そんなことを考えながら旧市街地を歩いていたら、民家にセルビアの双頭の鷲(わし)の旗が掲げられていて、「セルビア系コソボ人の団体の本部」という表示があった。横に「コソボ政府によるセルビア系住民の弾圧に断固抗議する」と書いてある。コソボ紛争前には、当地の人口の6分の1はセルビア系だったのだが、その後20万人ものセルビア人が去った(追い払われた?)と言われる。残った7万人は国民の4%に過ぎない。
◇中世セルビア王国建国の地
このコソボ盆地は、中世セルビア王国建国の地であり、オスマントルコとの死闘・コソボの戦いの故地でもある。決死のセルビアはここでトルコ皇帝を死に至らしめたのだが、戦場で即位したその子供に敗北、以降500年間近くも支配されるに至った。日本を舞台に設定した架空の話になぞらえれば、「大坂夏の陣で、真田幸村が家康を倒すのに成功したにもかかわらず、秀忠が優秀で豊臣方を倒した」というような話である。

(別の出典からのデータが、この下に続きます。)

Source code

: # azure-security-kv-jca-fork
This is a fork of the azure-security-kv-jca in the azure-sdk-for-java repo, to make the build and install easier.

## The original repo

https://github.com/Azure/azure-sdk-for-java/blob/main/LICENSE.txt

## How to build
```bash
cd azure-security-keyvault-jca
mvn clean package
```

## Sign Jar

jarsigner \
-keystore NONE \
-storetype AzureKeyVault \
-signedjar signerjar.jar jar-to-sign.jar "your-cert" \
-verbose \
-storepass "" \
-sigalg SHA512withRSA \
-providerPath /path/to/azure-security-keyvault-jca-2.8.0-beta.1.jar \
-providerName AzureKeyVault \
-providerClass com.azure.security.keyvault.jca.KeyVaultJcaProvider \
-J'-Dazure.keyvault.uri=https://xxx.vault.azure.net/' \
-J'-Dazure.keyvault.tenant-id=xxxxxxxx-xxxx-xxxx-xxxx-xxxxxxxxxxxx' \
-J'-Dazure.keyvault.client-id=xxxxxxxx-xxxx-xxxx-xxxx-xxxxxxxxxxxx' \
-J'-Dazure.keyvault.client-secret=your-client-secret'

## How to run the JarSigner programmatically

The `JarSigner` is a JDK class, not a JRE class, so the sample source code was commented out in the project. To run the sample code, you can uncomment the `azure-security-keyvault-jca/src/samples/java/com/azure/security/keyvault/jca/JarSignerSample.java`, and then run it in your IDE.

ちなみにその新帝は後に、中央アジアから遠征してきた英雄ティムールに敗れて捕虜となったのだが、その子供がさらにまた優秀で、帝国を復興したばかりか東ローマをも滅ぼした。
19世紀末、セルビアは執念の再独立を果たすが、発祥の地コソボは、トルコ施政下で移民してきたアルバニア人の土地になってしまっていた。これまた日本を舞台に設定した架空の話になぞらえれば、「元朝に征服された日本人がゲリラ戦を続け、500年後に再独立したが、その間に大和盆地は中国人移民の居住地になっており、“ヤマト国”と名乗って日本からの分離独立を宣言した」というような話である。誰がどう裁いても“妥当な結論”にならない、あまりにもつれた事態だ。
裏通りの庶民的なレストランでトルコ風挽(ひ)き肉料理をいただき、ユーロで代金を払う(当地はモンテネグロと同じく、経済通貨統合に参加しないままの「勝手ユーロ」国である)。21時過ぎに宿に歩いて戻って就寝。明日は早い。